DICHOS; TREMEDAL, LORETO, CARLOS y DOMINGO

     CARLOS. -¡Pero, señora; a mí me parece que más bien debe usted felicitarse!

     LORETO. -¿Felicitarme de tener una hija hipócrita?

     MARÍA. -¿Qué me han contado?

     LORETO. -¿Sabes ya?...

     CARLOS. -Travesura de muchacha.

     DOMINGO. -(Aparte a ENRIQUE dándole la mano.) (Estamos de enhorabuena.)

     LORETO. -A mí, lo que me contraría, no es que tenga novio, sino...

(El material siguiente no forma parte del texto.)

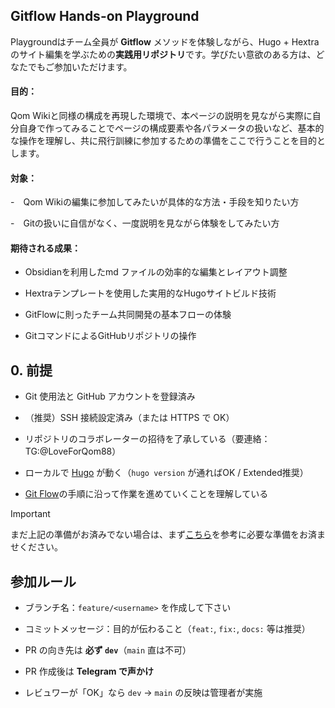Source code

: ## Gitflow Hands-on Playground


Playgroundはチーム全員が **Gitflow** メソッドを体験しながら、Hugo + Hextra のサイト編集を学ぶための**実践用リポジトリ**です。学びたい意欲のある方は、どなたでもご参加いただけます。


#### 目的：
Qom Wikiと同様の構成を再現した環境で、本ページの説明を見ながら実際に自分自身で作ってみることでページの構成要素や各パラメータの扱いなど、基本的な操作を理解し、共に飛行訓練に参加するための準備をここで行うことを目的とします。

#### 対象：
-　Qom Wikiの編集に参加してみたいが具体的な方法・手段を知りたい方

-　Gitの扱いに自信がなく、一度説明を見ながら体験をしてみたい方

#### 期待される成果：
- Obsidianを利用したmd ファイルの効率的な編集とレイアウト調整

- Hextraテンプレートを使用した実用的なHugoサイトビルド技術

- GitFlowに則ったチーム共同開発の基本フローの体験

- GitコマンドによるGitHubリポジトリの操作

## 0. 前提

- Git 使用法と GitHub アカウントを登録済み

- （推奨）SSH 接続設定済み（または HTTPS で OK）

- リポジトリのコラボレーターの招待を了承している（要連絡：TG:@LoveForQom88）

- ローカルで [Hugo](https://gohugo.io/getting-started/quick-start/) が動く（`hugo version` が通ればOK / Extended推奨）

- [Git Flow](/docs/references/git/gitflow)の手順に沿って作業を進めていくことを理解している

> [!important]
> まだ上記の準備がお済みでない場合は、まず[こちら](https://qom.wiki/docs/creators/gitguide/)を参考に必要な準備をお済ませください。



## 参加ルール

- ブランチ名：`feature/<username>` を作成して下さい
    
- コミットメッセージ：目的が伝わること（`feat:`, `fix:`, `docs:` 等は推奨）
    
- PR の向き先は **必ず `dev`**（`main` 直は不可）
    
- PR 作成後は **Telegram で声かけ**
    
- レビュワーが「OK」なら `dev` → `main` の反映は管理者が実施
    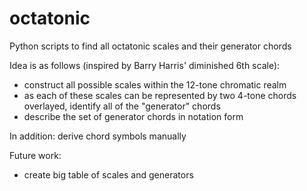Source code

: # octatonic
Python scripts to find all octatonic scales and their generator chords

Idea is as follows (inspired by Barry Harris' diminished 6th scale):
- construct all possible scales within the 12-tone chromatic realm
- as each of these scales can be represented by two 4-tone chords overlayed, identify all of the "generator" chords
- describe the set of generator chords in notation form

In addition: derive chord symbols manually

Future work: 
- create big table of scales and generators


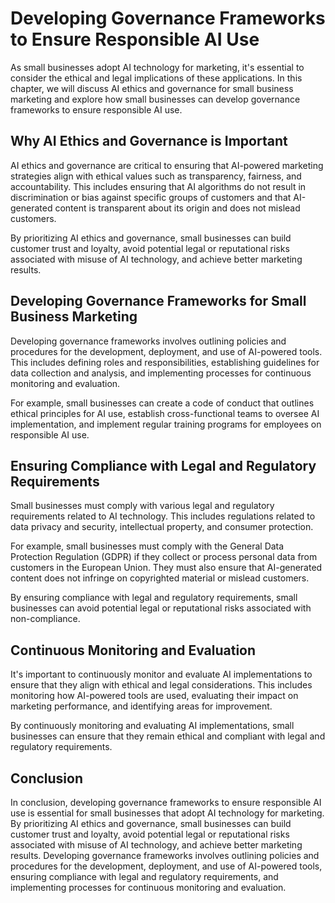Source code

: Developing Governance Frameworks to Ensure Responsible AI Use
===============================================================================================================================

As small businesses adopt AI technology for marketing, it's essential to consider the ethical and legal implications of these applications. In this chapter, we will discuss AI ethics and governance for small business marketing and explore how small businesses can develop governance frameworks to ensure responsible AI use.

Why AI Ethics and Governance is Important
-----------------------------------------

AI ethics and governance are critical to ensuring that AI-powered marketing strategies align with ethical values such as transparency, fairness, and accountability. This includes ensuring that AI algorithms do not result in discrimination or bias against specific groups of customers and that AI-generated content is transparent about its origin and does not mislead customers.

By prioritizing AI ethics and governance, small businesses can build customer trust and loyalty, avoid potential legal or reputational risks associated with misuse of AI technology, and achieve better marketing results.

Developing Governance Frameworks for Small Business Marketing
-------------------------------------------------------------

Developing governance frameworks involves outlining policies and procedures for the development, deployment, and use of AI-powered tools. This includes defining roles and responsibilities, establishing guidelines for data collection and analysis, and implementing processes for continuous monitoring and evaluation.

For example, small businesses can create a code of conduct that outlines ethical principles for AI use, establish cross-functional teams to oversee AI implementation, and implement regular training programs for employees on responsible AI use.

Ensuring Compliance with Legal and Regulatory Requirements
----------------------------------------------------------

Small businesses must comply with various legal and regulatory requirements related to AI technology. This includes regulations related to data privacy and security, intellectual property, and consumer protection.

For example, small businesses must comply with the General Data Protection Regulation (GDPR) if they collect or process personal data from customers in the European Union. They must also ensure that AI-generated content does not infringe on copyrighted material or mislead customers.

By ensuring compliance with legal and regulatory requirements, small businesses can avoid potential legal or reputational risks associated with non-compliance.

Continuous Monitoring and Evaluation
------------------------------------

It's important to continuously monitor and evaluate AI implementations to ensure that they align with ethical and legal considerations. This includes monitoring how AI-powered tools are used, evaluating their impact on marketing performance, and identifying areas for improvement.

By continuously monitoring and evaluating AI implementations, small businesses can ensure that they remain ethical and compliant with legal and regulatory requirements.

Conclusion
----------

In conclusion, developing governance frameworks to ensure responsible AI use is essential for small businesses that adopt AI technology for marketing. By prioritizing AI ethics and governance, small businesses can build customer trust and loyalty, avoid potential legal or reputational risks associated with misuse of AI technology, and achieve better marketing results. Developing governance frameworks involves outlining policies and procedures for the development, deployment, and use of AI-powered tools, ensuring compliance with legal and regulatory requirements, and implementing processes for continuous monitoring and evaluation.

     DOMINGO. -Que se lo haya escogido a su gusto.

     LORETO. -¡Que haya andado tan reservada conmigo; a una madre a quien todo la parecía poco para ella!

     TREMEDAL. -Pero no acababas nunca de decidirte...

     TODOS. -¿En?

     TREMEDAL. -Y además, como a cada uno a quien echabas el ojo de pretendiente a marido, se convertía en aspirante a padrastro...

     LORETO. -Tienes razón.

     DOMINGO. -Se le estaba poniendo la mano perdida, para ofrecérsela a nadie.

     LORETO. -¡Qué ridículo me has hecho correr!

     TREMEDAL. -¡Mamá!...

     MARÍA. -Exageras.

     DOMINGO. -Ridículo, no; pero la verdad es, que para ese viaje, no necesitaba usted alforjas.

     LORETO. -Y en fin, sepamos; porque a todas estas, yo estoy en babia... ¿Es cosa formal?

     AMPARO. -¡Por supuesto!

     TREMEDAL. -¡Vaya!

     DOMINGO. -Para bromas, ya tenía bastantes con las que le daba usted.

     LORETO. -¿Y quién es? ¿Le conozco yo?

     TREMEDAL. -No creo... Fernando Ríos.

     ENRIQUE. -¿Fernando?

     DOMINGO. -Muy amigo nuestro.

     ENRIQUE. -Dignísima persona.

     DOMINGO. -Todo un gentleman.

     LOS OTROS. -¿Sí?

     DOMINGO. -No tiene más que un defecto.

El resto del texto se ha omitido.